API Best Practices Blog
Do you need an SDK for your API? »
In our last couple API strategy workshops, we've had good discussions on a common question for API providers - do you need to offer an SDK (software dev kit) for your API?
In this context we defined an SDK as going beyond offering an API to include platform-specific code that developers use in their apps to invoke API operations, also including the source code, and documentation that developers might need. Here's what we came up with:
Reasons to consider an SDK:
Speed adoption on a specific platform - for example Objective C SDK for iPhone. Lots of experienced developers are just starting off with objective C+ so an SDK might be helpful.
Simplify integration effort required to work with your API - If key use cases are complex or need to be complemented by standard on-client processing.
An SDK can help reduce bad or inefficent code that might slow down service for everyone.
As a developer resource - Good SDKs are a forcing function to create good source code examples and documentation. (See some good examples here and here. )
To market your API to a specific community - you upload the SDK to a samples or plug-in page on the platform's exisitng developer community.
Reasons you might not need an SDK:
If your API is designed for adoption - standards-based, well documented, etc.. developers may be able to get rolling without a client SDK.
Resources - it's tough to do a SDK for each platform you target, you'll have to pick carefully. Also, it can be time consuming and expensive to create SDKs (tip: maybe packaging up internal samples or test cycles can kickstart things)

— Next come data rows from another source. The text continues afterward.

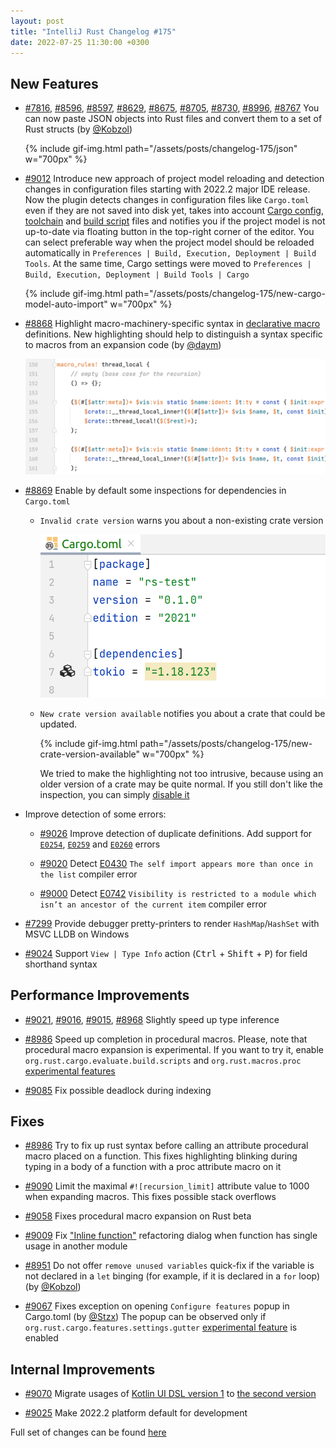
```yaml
---
layout: post
title: "IntelliJ Rust Changelog #175"
date: 2022-07-25 11:30:00 +0300
---
```



## New Features

* [#7816], [#8596], [#8597], [#8629], [#8675], [#8705], [#8730], [#8996], [#8767]
  You can now paste JSON objects into Rust files and convert them to a set of Rust structs (by [@Kobzol])

  {% include gif-img.html path="/assets/posts/changelog-175/json" w="700px" %}

* [#9012] Introduce new approach of project model reloading and detection changes in configuration files
  starting with 2022.2 major IDE release. Now the plugin detects changes in configuration files like
  `Cargo.toml` even if they are not saved into disk yet, takes into account
  [Cargo config](https://doc.rust-lang.org/cargo/reference/config.html),
  [toolchain](https://rust-lang.github.io/rustup/overrides.html#the-toolchain-file) and
  [build script](https://doc.rust-lang.org/cargo/reference/build-scripts.html) files and notifies you if
  the project model is not up-to-date via floating button in the top-right corner of the editor.
  You can select preferable way when the project model should be reloaded automatically in
  `Preferences | Build, Execution, Deployment | Build Tools`. At the same time, Cargo settings were
  moved to `Preferences | Build, Execution, Deployment | Build Tools | Cargo`

  {% include gif-img.html path="/assets/posts/changelog-175/new-cargo-model-auto-import" w="700px" %}

* [#8868] Highlight macro-machinery-specific syntax in [declarative macro] definitions.
  New highlighting should help to distinguish a syntax specific to macros from
  an expansion code (by [@daym])

  <img src="/assets/posts/changelog-175/macro-highlighting.png" alt="Macro highlighting" width="700px"/>

* [#8869] Enable by default some inspections for dependencies in `Cargo.toml`

    * `Invalid crate version` warns you about a non-existing crate version

      <img src="/assets/posts/changelog-175/invalid-crate-version.png" alt="Invalid crate version" width="700px"/>

    * `New crate version available` notifies you about a crate that could be updated.

      {% include gif-img.html path="/assets/posts/changelog-175/new-crate-version-available" w="700px" %}

      We tried to make the highlighting not too intrusive, because using an older version of a crate
      may be quite normal. If you still don't like the inspection, you can simply [disable it][disable-inspection]

* Improve detection of some errors:

    * [#9026] Improve detection of duplicate definitions.
      Add support for [`E0254`](https://doc.rust-lang.org/error-index.html#E0254),
      [`E0259`](https://doc.rust-lang.org/error-index.html#E0259) and
      [`E0260`](https://doc.rust-lang.org/error-index.html#E0260) errors

    * [#9020] Detect [E0430](https://doc.rust-lang.org/error-index.html#E0430)
      `The self import appears more than once in the list` compiler error

    * [#9000] Detect [E0742](https://doc.rust-lang.org/error-index.html#E0742)
      `Visibility is restricted to a module which isn’t an ancestor of the current item` compiler error

* [#7299] Provide debugger pretty-printers to render `HashMap`/`HashSet` with MSVC LLDB on Windows

* [#9024] Support `View | Type Info` action (<kbd>Ctrl</kbd> + <kbd>Shift</kbd> + <kbd>P</kbd>) for field shorthand syntax

## Performance Improvements

* [#9021], [#9016], [#9015], [#8968] Slightly speed up type inference

* [#8986] Speed up completion in procedural macros.
  Please, note that procedural macro expansion is experimental. If you want to try it,
  enable `org.rust.cargo.evaluate.build.scripts` and `org.rust.macros.proc` [experimental features]

* [#9085] Fix possible deadlock during indexing

## Fixes

* [#8986] Try to fix up rust syntax before calling an attribute procedural macro placed on a function.
  This fixes highlighting blinking during typing in a body of a function with a proc attribute macro on it

* [#9090] Limit the maximal `#![recursion_limit]` attribute value to 1000 when expanding macros.
  This fixes possible stack overflows

* [#9058] Fixes procedural macro expansion on Rust beta

* [#9009] Fix ["Inline function"] refactoring dialog when function has single usage in another module

* [#8951] Do not offer `remove unused variables` quick-fix if the variable is not declared in a `let` binging
  (for example, if it is declared in a `for` loop) (by [@Kobzol])

* [#9067] Fixes exception on opening `Configure features` popup in Cargo.toml (by [@Stzx])
  The popup can be observed only if `org.rust.cargo.features.settings.gutter`
  [experimental feature][experimental features] is enabled

## Internal Improvements

* [#9070] Migrate usages of [Kotlin UI DSL version 1][dsl1] to [the second version][dsl2]

* [#9025] Make 2022.2 platform default for development

Full set of changes can be found [here](https://github.com/intellij-rust/intellij-rust/milestone/83?closed=1)

[disable-inspection]: https://www.jetbrains.com/help/idea/disabling-and-enabling-inspections.html#disable-inspections
["Inline function"]: https://plugins.jetbrains.com/plugin/8182-rust/docs/rust-refactorings.html#extractmethod-refactoring
[dsl1]: https://plugins.jetbrains.com/docs/intellij/kotlin-ui-dsl.html
[dsl2]: https://plugins.jetbrains.com/docs/intellij/kotlin-ui-dsl-version-2.html
[experimental features]: https://plugins.jetbrains.com/plugin/8182-rust/docs/rust-faq.html#experimental-features
[declarative macro]: https://doc.rust-lang.org/book/ch19-06-macros.html#declarative-macros-with-macro_rules-for-general-metaprogramming

[@Kobzol]: https://github.com/Kobzol
[@Stzx]: https://github.com/Stzx
[@daym]: https://github.com/daym

[#7299]: https://github.com/intellij-rust/intellij-rust/pull/7299
[#8767]: https://github.com/intellij-rust/intellij-rust/pull/8767
[#7816]: https://github.com/intellij-rust/intellij-rust/pull/7816
[#8596]: https://github.com/intellij-rust/intellij-rust/pull/8596
[#8597]: https://github.com/intellij-rust/intellij-rust/pull/8597
[#8629]: https://github.com/intellij-rust/intellij-rust/pull/8629
[#8675]: https://github.com/intellij-rust/intellij-rust/pull/8675
[#8705]: https://github.com/intellij-rust/intellij-rust/pull/8705
[#8730]: https://github.com/intellij-rust/intellij-rust/pull/8730
[#8996]: https://github.com/intellij-rust/intellij-rust/pull/8996
[#8868]: https://github.com/intellij-rust/intellij-rust/pull/8868
[#8869]: https://github.com/intellij-rust/intellij-rust/pull/8869
[#8951]: https://github.com/intellij-rust/intellij-rust/pull/8951
[#8968]: https://github.com/intellij-rust/intellij-rust/pull/8968
[#8986]: https://github.com/intellij-rust/intellij-rust/pull/8986
[#9000]: https://github.com/intellij-rust/intellij-rust/pull/9000
[#9009]: https://github.com/intellij-rust/intellij-rust/pull/9009
[#9012]: https://github.com/intellij-rust/intellij-rust/pull/9012
[#9015]: https://github.com/intellij-rust/intellij-rust/pull/9015
[#9016]: https://github.com/intellij-rust/intellij-rust/pull/9016
[#9020]: https://github.com/intellij-rust/intellij-rust/pull/9020
[#9021]: https://github.com/intellij-rust/intellij-rust/pull/9021
[#9024]: https://github.com/intellij-rust/intellij-rust/pull/9024
[#9025]: https://github.com/intellij-rust/intellij-rust/pull/9025
[#9026]: https://github.com/intellij-rust/intellij-rust/pull/9026
[#9058]: https://github.com/intellij-rust/intellij-rust/pull/9058
[#9067]: https://github.com/intellij-rust/intellij-rust/pull/9067
[#9070]: https://github.com/intellij-rust/intellij-rust/pull/9070
[#9085]: https://github.com/intellij-rust/intellij-rust/pull/9085
[#9090]: https://github.com/intellij-rust/intellij-rust/pull/9090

Maintenance and versioning - convincing clients to upgrade to the newest version can be rough. Also, capturing the "local flavor" of each language you support can be a challenge.
Complexity -On each platform there might be use cases you don't expect, like keeping application-level secrets off clients, debugging, etc.
More is not necessarily better - fewer, more well-documented, code-level samples can often be the best resource. Facebook provides Android, C#, iPhone, JavaScript, PHP, and Python libraries (all documented differently), but Twitter supplies none. Facebook has more resources but still struggles a bit at times.
Our view: whenever possible, forget the SDK, and spend the time making your API better and more useable, and give good API resources such as example code.
Agree or disagree?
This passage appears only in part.